Yani, AEP “tüm halkın devleti” revizyonist tezini Marksist-Leninist açıdan eleştirir ve mahkum ederken ülkesinde de eleştirilerinin gereğini tutarlıca yerine getiriyordu. Teorisi ve pratiği uyumluydu. Eleştirileri lafta kalmıyordu. Eğer AEP, lafızda Marksist-Leninist doğruları savunup pratiğinde bambaşka bir şey uygulamış olsaydı, AEP’in takındığı bu tutum, kuşkusuz ki komünist bir tavır olmayacaktı ve komünist de olmayacaktı.
O dönem ÇKP “tüm halkın devleti” tezini Marksist-Leninist lafızlarla mahkum ederken pratik duruşu şöyleydi: ÇKP Çin devletini proletarya diktatörlüğü olarak tanımlarken, bu devletin proletaryanın önderliğinde proletaryanın, küçük burjuvazinin, köylülüğün, “barışçıl yoldan sosyalizme kazanılmış milli burjuvazinin” devleti olarak tanımlıyordu. Ve ÇKP’ye göre bu devlet, proletarya önderliğinde (!) tüm halkın devletiydi. Ki bu tanımlamayı yaparken, ÇKP, sözde 1956 ile birlikte Çin’in sosyalizme geçtiğini çoktandır açıklamış olduğunu hatırlatmak ve konu hakkında bilgi eksikliği olan okuyucuları da uyarmak isteriz.
    Lafzi düzeyde Kruşçevizmin “tüm halkın devleti” tezini Marksist-Leninist doğruları tekrarlayarak karşı çıkan, ama kendi ülkesinde, başında olduğu diktatörlüğü (devleti) yukarıda saydığımız ve “halkı” oluşturduğu söylenen sınıf ve tabakaların devleti olduğu tezini savunan Mao ve ÇKP’si, gerçekte, tüm halkın devleti revizyonist tezini, özgün konumundan savunup uyguluyordu. ÇKP’nin yönettiği devlet tipik bir küçük burjuva devrimci-demokratik diktatörlüktü ve orada sosyalizme ise hiçbir zaman geçilmemişti ve küçük burjuva devrimci bir parti olan ÇKP’nin, küçük burjuva devrimci bir ideoloji olan Maoizm’in (Mao Zedung Düşüncesi) önderliğinde de zaten bu olanaklı değildi ve olamazdı da! ÇKP’nin “sosyalizm denemesi” tipik evet tipik bir küçük burjuva sosyalizmi çizgisiydi ve proletarya sosyalizmiyle de uzaktan yakından bir ilişkisi yoktu. Bu olguların vurgulanması gerekir. Bu somut tarihsel gerçeği atlayarak, karartarak, çarpıtarak yapılacak her değerlendirme açık ki, oportünizmdir.
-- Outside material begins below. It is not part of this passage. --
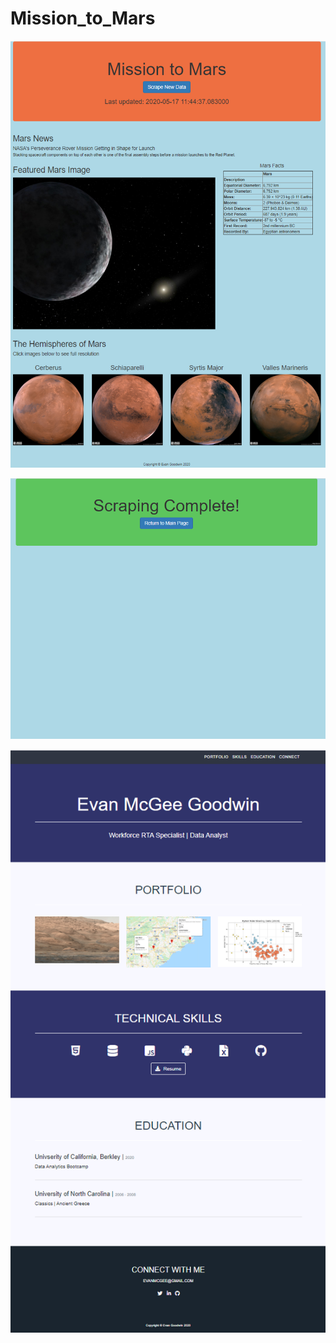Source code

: # Mission_to_Mars

![index.png](https://github.com/evanmgoodwin/Mission_to_Mars/blob/master/index.png)

![scrape.png](http://github.com/evanmgoodwin/Mission_to_Mars/blob/master/scrape.png)

![portfolio.png](https://github.com/evanmgoodwin/Mission_to_Mars/blob/master/portfolio.png)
AEP, “tüm halkın partisi” revizyonist tezini makum ederken, teorisi pratiğiyle de uyumluydu. Bildiğimiz yeni tip Bolşevik parti teorisine bağlı kalıyor ve uyguluyordu. Komünist partisini oportünizmden arınmış, tek merkeze, tek çizgiye, tek disipline sahip, proletaryanın tüm savaşım ve örgüt biçimlerini yöneten proletaryanın en üst kurmayı, genelkurmayı olarak görmekte ve pratiğinde de teoriye uygun davranmaktaydı.
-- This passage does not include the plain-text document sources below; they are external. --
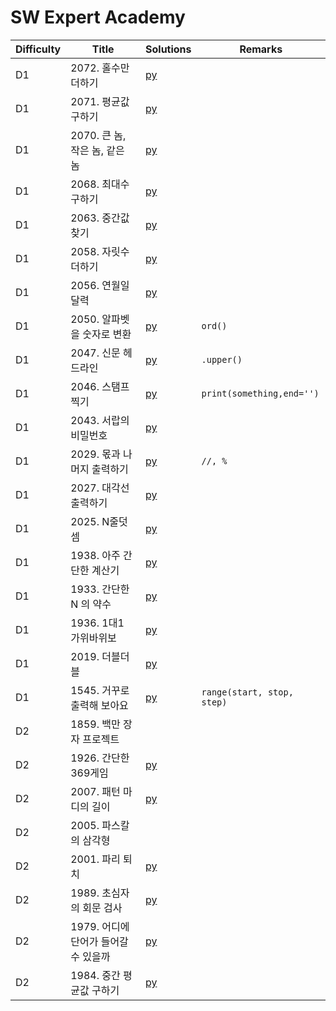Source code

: # SW Expert Academy

| Difficulty | Title | Solutions | Remarks |
| ---- | ---- | ---- | ---- |
| D1 | 2072. 홀수만 더하기 | [py](solutions/D1/2072.py) | |
| D1 | 2071. 평균값 구하기 | [py](solutions/D1/2071.py) | |
| D1 | 2070. 큰 놈, 작은 놈, 같은 놈 | [py](solutions/D1/2070.py) | |
| D1 | 2068. 최대수 구하기 | [py](solutions/D1/2068.py) | |
| D1 | 2063. 중간값 찾기 | [py](solutions/D1/2063.py) | |
| D1 | 2058. 자릿수 더하기 | [py](solutions/D1/2058.py) | |
| D1 | 2056. 연월일 달력 | [py](solutions/D1/2056.py) | |
| D1 | 2050. 알파벳을 숫자로 변환 | [py](solutions/D1/2050.py) | `ord()` |
| D1 | 2047. 신문 헤드라인 | [py](solutions/D1/2047.py) | `.upper()` |
| D1 | 2046. 스탬프 찍기 | [py](solutions/D1/2046.py) | `print(something,end='')` |
| D1 | 2043. 서랍의 비밀번호 | [py](solutions/D1/2043.py) | |
| D1 | 2029. 몫과 나머지 출력하기 | [py](solutions/D1/2029.py) | `//, %` |
| D1 | 2027. 대각선 출력하기 | [py](solutions/D1/2027.py) | |
| D1 | 2025. N줄덧셈 | [py](solutions/D1/2025.py) | |
| D1 | 1938. 아주 간단한 계산기 | [py](solutions/D1/1938.py) | |
| D1 | 1933. 간단한 N 의 약수 | [py](solutions/D1/1933.py) | |
| D1 | 1936. 1대1 가위바위보 | [py](solutions/D1/1936.py) | |
| D1 | 2019. 더블더블 | [py](solutions/D1/2019.py) | |
| D1 | 1545. 거꾸로 출력해 보아요 | [py](solutions/D1/1545.py) | `range(start, stop, step)` |
| D2 | 1859. 백만 장자 프로젝트 | | |
| D2 | 1926. 간단한 369게임 | [py](solutions/D2/1926.py) | |
| D2 | 2007. 패턴 마디의 길이 | [py](solutions/D2/2007.py) | |
| D2 | 2005. 파스칼의 삼각형 | | |
| D2 | 2001. 파리 퇴치 | [py](solutions/D2/2001.py) | |
| D2 | 1989. 초심자의 회문 검사 | [py](solutions/D2/1989.py) | |
| D2 | 1979. 어디에 단어가 들어갈 수 있을까 | [py](solutions/D2/1979.py) | |
| D2 | 1984. 중간 평균값 구하기 | [py](solutions/D2/1984.py) | |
Maoizm ve ÇKP ise, görünüşte, tümüyle lafızda “tüm halkın partisi” tezini eleştirirken, öte yandan da 1935’lerden beri ÇKP’yi gerçekte tüm halkın partisi teorisine uygun yapılandırmıştı. Maoizm, başından beri yeni tip Bolşevik parti teorisini açıktan mahkum etme cesareti göstermeden, daima, komünist partilerde iki çizgi mücadelesini, pek çok çizgilerin varlığını teorileştirip, meşru görüp, aynı parti içerisinde yer alacağını ve yer alması gerektiğini savundu. Oportünizmden arınmış, burjuva ve küçük burjuva çizgilere yaşam hakkı tanımayan, yalnızca tek çizgiye sahip; Marksist-Leninist çizgiye, disipline ve önderliğe sahip parti teori ve pratiğine daima saldırdı. ÇKP, yaşamı boyunca bir hizipler federasyonu olarak örgütlendi. Halkı oluşturan sınıf ve tabakaların farklı çizgileri, hizipleri, merkezleri ÇKP içerisinde varlığını korudu vb. Yani ÇKP’nin teori ve pratiği, içeriksel olarak zaten revizyonist “tüm halkın partisi” tezine dayanıyordu. Dahası Çin’in kendi somut tarihsel gerçekleriyle bağlı olarak ÇKP özellikle de Mao Zedung’un 1935 yılında bir tür askeri bir darbeyle parti içi iktidarı ele geçirmesinden sonra tipik militarist özellikler de taşıyordu. ÇKP içi iktidar savaşlarında daima ordunun özel bir ağırlığı olmuştur. Partiyi kontrol etmek orduyu kontrol etmekten geçiyordu…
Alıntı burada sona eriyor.